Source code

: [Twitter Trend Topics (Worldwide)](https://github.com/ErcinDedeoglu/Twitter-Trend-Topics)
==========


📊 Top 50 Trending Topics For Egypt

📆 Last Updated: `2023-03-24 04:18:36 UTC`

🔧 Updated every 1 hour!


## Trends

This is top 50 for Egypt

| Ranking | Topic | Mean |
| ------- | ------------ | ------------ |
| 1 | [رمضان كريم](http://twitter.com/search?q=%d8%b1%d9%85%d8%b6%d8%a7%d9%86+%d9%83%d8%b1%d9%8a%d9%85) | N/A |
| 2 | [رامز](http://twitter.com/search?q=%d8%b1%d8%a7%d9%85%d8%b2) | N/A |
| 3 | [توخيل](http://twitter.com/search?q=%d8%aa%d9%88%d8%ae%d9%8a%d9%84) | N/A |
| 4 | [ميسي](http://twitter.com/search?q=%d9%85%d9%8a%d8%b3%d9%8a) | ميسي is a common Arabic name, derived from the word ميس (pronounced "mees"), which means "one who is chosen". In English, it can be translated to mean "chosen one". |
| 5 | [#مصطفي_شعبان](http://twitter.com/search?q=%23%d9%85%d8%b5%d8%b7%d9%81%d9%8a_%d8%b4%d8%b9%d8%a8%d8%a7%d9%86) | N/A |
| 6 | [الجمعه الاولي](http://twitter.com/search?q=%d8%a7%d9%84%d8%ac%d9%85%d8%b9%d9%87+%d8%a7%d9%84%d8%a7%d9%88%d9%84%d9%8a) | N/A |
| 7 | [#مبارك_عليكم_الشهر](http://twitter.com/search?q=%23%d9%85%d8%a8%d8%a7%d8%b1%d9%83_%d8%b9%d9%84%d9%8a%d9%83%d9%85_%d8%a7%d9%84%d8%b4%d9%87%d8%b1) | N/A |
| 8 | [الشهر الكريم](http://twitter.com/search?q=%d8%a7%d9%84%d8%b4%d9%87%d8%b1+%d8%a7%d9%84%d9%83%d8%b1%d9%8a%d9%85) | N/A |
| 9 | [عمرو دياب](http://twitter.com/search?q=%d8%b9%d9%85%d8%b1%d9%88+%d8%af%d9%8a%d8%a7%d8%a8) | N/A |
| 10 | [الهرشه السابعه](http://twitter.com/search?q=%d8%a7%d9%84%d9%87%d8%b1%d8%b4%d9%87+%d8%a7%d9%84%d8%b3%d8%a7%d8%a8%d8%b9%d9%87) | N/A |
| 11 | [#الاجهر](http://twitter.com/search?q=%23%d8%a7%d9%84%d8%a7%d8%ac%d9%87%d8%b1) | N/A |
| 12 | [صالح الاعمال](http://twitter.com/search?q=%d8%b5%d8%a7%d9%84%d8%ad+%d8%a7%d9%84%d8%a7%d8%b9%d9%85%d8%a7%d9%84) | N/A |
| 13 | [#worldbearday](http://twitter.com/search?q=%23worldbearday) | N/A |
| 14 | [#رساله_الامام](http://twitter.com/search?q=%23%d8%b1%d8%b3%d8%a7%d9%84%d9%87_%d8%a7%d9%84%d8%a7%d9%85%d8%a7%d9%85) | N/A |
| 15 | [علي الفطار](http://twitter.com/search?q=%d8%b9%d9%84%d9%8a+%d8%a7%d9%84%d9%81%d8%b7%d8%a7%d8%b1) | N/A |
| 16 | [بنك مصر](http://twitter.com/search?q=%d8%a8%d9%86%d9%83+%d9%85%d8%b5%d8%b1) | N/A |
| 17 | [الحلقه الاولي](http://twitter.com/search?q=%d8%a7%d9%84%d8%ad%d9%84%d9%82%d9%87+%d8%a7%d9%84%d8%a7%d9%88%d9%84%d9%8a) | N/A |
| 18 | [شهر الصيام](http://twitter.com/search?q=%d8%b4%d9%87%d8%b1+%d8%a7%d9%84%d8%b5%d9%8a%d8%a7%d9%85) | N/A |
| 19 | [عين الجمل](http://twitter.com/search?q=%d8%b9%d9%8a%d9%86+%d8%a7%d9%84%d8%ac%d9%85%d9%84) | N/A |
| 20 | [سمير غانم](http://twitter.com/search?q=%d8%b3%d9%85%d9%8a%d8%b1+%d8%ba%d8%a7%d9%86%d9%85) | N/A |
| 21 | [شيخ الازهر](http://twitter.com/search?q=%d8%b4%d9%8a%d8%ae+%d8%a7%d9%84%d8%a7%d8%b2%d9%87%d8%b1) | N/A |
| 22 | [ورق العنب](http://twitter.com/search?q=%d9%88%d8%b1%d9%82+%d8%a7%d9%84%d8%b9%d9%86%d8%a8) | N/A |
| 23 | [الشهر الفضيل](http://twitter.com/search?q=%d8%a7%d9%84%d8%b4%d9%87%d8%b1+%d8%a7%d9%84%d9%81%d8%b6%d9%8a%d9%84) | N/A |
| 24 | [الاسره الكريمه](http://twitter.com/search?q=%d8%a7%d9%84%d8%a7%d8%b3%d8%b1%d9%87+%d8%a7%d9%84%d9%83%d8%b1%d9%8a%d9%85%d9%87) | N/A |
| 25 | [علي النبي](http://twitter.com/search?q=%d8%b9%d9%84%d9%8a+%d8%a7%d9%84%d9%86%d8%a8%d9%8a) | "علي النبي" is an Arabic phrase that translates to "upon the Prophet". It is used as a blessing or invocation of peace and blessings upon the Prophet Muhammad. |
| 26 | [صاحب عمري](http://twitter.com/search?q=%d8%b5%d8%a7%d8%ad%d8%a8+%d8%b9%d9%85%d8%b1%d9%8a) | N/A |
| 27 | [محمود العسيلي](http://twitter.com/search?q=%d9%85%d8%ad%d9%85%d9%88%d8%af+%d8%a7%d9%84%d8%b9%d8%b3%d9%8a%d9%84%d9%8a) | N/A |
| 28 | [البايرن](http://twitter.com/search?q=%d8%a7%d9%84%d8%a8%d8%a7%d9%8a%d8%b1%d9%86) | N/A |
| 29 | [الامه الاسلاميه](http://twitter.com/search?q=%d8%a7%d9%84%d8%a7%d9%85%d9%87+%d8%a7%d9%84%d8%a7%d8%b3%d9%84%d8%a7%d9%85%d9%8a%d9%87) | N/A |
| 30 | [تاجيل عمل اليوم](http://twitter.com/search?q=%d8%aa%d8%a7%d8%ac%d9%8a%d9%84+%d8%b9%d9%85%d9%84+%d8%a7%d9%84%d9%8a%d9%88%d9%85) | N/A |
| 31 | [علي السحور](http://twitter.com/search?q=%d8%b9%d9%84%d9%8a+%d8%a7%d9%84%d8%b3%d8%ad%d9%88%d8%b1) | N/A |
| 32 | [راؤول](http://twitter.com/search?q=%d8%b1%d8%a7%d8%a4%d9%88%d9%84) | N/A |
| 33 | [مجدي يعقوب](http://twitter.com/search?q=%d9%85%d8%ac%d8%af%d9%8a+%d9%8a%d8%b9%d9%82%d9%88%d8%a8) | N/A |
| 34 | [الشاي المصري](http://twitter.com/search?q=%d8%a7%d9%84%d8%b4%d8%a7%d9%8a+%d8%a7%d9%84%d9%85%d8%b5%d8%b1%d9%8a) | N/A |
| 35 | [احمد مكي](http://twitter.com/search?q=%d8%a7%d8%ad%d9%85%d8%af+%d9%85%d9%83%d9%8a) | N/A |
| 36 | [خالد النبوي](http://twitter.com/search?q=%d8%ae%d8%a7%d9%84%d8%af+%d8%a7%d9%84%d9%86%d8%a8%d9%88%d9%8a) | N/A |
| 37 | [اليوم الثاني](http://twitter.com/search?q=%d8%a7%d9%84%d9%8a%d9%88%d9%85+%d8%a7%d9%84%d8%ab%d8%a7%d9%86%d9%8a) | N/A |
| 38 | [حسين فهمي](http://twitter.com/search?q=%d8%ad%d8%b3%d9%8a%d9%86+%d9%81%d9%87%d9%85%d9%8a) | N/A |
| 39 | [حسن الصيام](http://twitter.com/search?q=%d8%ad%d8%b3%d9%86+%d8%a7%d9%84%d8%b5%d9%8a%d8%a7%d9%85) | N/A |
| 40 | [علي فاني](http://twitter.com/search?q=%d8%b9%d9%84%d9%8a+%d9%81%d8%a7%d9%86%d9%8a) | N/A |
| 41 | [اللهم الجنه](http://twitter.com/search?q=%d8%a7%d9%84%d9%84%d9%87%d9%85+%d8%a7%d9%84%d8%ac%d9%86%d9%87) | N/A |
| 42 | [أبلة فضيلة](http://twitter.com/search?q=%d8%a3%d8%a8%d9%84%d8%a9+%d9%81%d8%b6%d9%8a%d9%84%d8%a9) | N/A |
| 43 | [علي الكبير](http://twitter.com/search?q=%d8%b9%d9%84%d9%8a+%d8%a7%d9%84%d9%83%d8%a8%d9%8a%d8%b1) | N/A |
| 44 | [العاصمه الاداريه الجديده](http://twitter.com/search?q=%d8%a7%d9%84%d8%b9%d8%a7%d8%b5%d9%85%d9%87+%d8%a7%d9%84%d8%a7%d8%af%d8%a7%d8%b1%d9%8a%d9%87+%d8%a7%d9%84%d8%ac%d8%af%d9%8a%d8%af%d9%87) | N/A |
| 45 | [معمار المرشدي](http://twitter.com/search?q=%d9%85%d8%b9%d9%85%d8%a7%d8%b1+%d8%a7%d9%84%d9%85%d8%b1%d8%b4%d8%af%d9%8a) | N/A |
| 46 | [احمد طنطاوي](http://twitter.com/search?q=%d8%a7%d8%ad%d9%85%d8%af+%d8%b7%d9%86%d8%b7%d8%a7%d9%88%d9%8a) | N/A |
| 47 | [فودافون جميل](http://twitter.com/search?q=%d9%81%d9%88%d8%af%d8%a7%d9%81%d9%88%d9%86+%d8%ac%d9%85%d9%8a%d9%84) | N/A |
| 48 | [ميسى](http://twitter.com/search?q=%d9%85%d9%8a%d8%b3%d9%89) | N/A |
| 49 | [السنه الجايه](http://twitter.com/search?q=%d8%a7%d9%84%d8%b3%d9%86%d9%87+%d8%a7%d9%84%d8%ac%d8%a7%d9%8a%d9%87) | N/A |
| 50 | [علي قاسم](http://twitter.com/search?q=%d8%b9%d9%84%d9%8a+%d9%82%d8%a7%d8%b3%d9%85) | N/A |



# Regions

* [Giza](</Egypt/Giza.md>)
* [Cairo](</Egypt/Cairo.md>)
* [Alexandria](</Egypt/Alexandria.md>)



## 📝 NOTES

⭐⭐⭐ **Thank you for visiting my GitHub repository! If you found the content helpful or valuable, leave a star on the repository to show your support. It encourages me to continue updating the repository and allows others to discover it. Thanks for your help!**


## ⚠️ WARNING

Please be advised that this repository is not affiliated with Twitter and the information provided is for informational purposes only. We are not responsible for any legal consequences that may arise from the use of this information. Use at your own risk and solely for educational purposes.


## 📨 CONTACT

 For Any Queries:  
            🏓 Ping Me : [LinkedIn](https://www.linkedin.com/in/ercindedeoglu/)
• • • • • • •
- YOUR TASK -
Only the lines above starting at the one containing "Topic | Mean |" and ending at the one containing "2 | [رامز](http://twitter.com/search?q=%d8%b1%d8%a7%d9%85%d8%b2)", both included, are to be returned, exactly as they read.

- TASK ANSWER -
| Ranking | Topic | Mean |
| ------- | ------------ | ------------ |
| 1 | [رمضان كريم](http://twitter.com/search?q=%d8%b1%d9%85%d8%b6%d8%a7%d9%86+%d9%83%d8%b1%d9%8a%d9%85) | N/A |
| 2 | [رامز](http://twitter.com/search?q=%d8%b1%d8%a7%d9%85%d8%b2) | N/A |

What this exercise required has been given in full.